«

Complete human genome T2T-CHM13v2.0 available in Galaxy


»

While the first version of an improved human genome resulting from the Telomere-to-Telomere (T2T) Consortium efforts got reported in 2020, it has taken two years of additional work to achieve something that the scientific community has been eagerly awaiting since: the first complete, gap-free sequence for all 24 human chromosomes (including Y).


Graphical Abstract

Resolved sequences by the T2T-CHM13v2.0 reference genome. Resource: T2T consortium


The T2T-CHM13v2.0 reference genome, generated primarily by long-read sequencing, provides a significant improvement in the characterization of centromeric satellite repeats, transposable elements, and segmental duplications.

Compared to the latest version, GRCh38, of the human reference genome, it adds nearly 200 million base pairs of novel DNA sequences, revealing 2,880 genes with no assigned GRCh38 orthologs, and nearly 2,000 candidate new genes. The filled gaps include the entire short arms of five human chromosomes and cover some of the most complex regions of the genome. In addition, the new version corrects thousands of structural errors and includes, for the first time, the complete sequence of the Y chromosome.

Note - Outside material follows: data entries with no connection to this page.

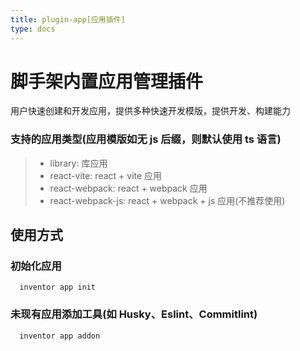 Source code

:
 ```yaml
---
title: plugin-app[应用插件]
type: docs
---
```


# 脚手架内置应用管理插件
用户快速创建和开发应用，提供多种快速开发模版，提供开发、构建能力

### 支持的应用类型(应用模版如无 js 后缀，则默认使用 ts 语言)
> * library: 库应用
> * react-vite: react + vite 应用
> * react-webpack: react + webpack 应用
> * react-webpack-js: react + webpack + js 应用(不推荐使用)

## 使用方式
### 初始化应用
```
  inventor app init
```

### 未现有应用添加工具(如 Husky、Eslint、Commitlint)
```
  inventor app addon
```
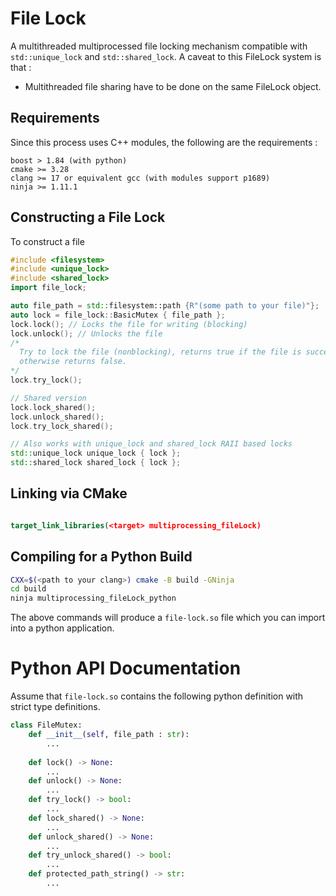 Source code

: # File Lock 
A multithreaded multiprocessed file locking mechanism compatible with `std::unique_lock` and `std::shared_lock`. A caveat to this FileLock system is that : 
- Multithreaded file sharing have to be done on the same FileLock object.

## Requirements
Since this process uses C++ modules, the following are the requirements : 
```
boost > 1.84 (with python)
cmake >= 3.28
clang >= 17 or equivalent gcc (with modules support p1689)
ninja >= 1.11.1
```

## Constructing a File Lock
To construct a file 
```cpp
#include <filesystem>
#include <unique_lock>
#include <shared_lock>
import file_lock;

auto file_path = std::filesystem::path {R"(some path to your file)"};
auto lock = file_lock::BasicMutex { file_path };
lock.lock(); // Locks the file for writing (blocking)
lock.unlock(); // Unlocks the file
/*
  Try to lock the file (nonblocking), returns true if the file is successfully locked
  otherwise returns false.
*/
lock.try_lock(); 

// Shared version
lock.lock_shared();
lock.unlock_shared();
lock.try_lock_shared();

// Also works with unique_lock and shared_lock RAII based locks
std::unique_lock unique_lock { lock };
std::shared_lock shared_lock { lock };
```

## Linking via CMake
```cmake

target_link_libraries(<target> multiprocessing_fileLock)
```

## Compiling for a Python Build
```sh
CXX=$(<path to your clang>) cmake -B build -GNinja
cd build
ninja multiprocessing_fileLock_python
```
The above commands will produce a `file-lock.so` file which you can import into a python application. 

# Python API Documentation
Assume that `file-lock.so` contains the following python definition with strict type definitions. 
```py
class FileMutex:
    def __init__(self, file_path : str):
        ...
      
    def lock() -> None:
        ...
    def unlock() -> None:
        ...
    def try_lock() -> bool:
        ...
    def lock_shared() -> None:
        ...
    def unlock_shared() -> None:
        ...
    def try_unlock_shared() -> bool:
        ...
    def protected_path_string() -> str:
        ...
```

This genome is now available as built-in indexed genome in the wide collection of mapping tools that Galaxy puts at your disposal (e.g. RNASTAR, HISAT2, BWA-MEM). Enjoy your research!


References:

[1] Nurk, S., Koren, S., Rhie, A., Rautiainen, M., Bzikadze, A. V., Mikheenko, A. & Phillippy, A. M. (2022). The complete sequence of a human genome. Science, 376(6588), 44-53.

[2] Zahn, L. (2022). Filling the gaps. Science. 376(6588), 42-43.

[3] Gershman, A., Sauria, M. E., Hook, P. W., Hoyt, S. J., Razaghi, R., Koren, S., … & Timp, W. (2021). Epigenetic patterns in a complete human genome. Science. 376(6588).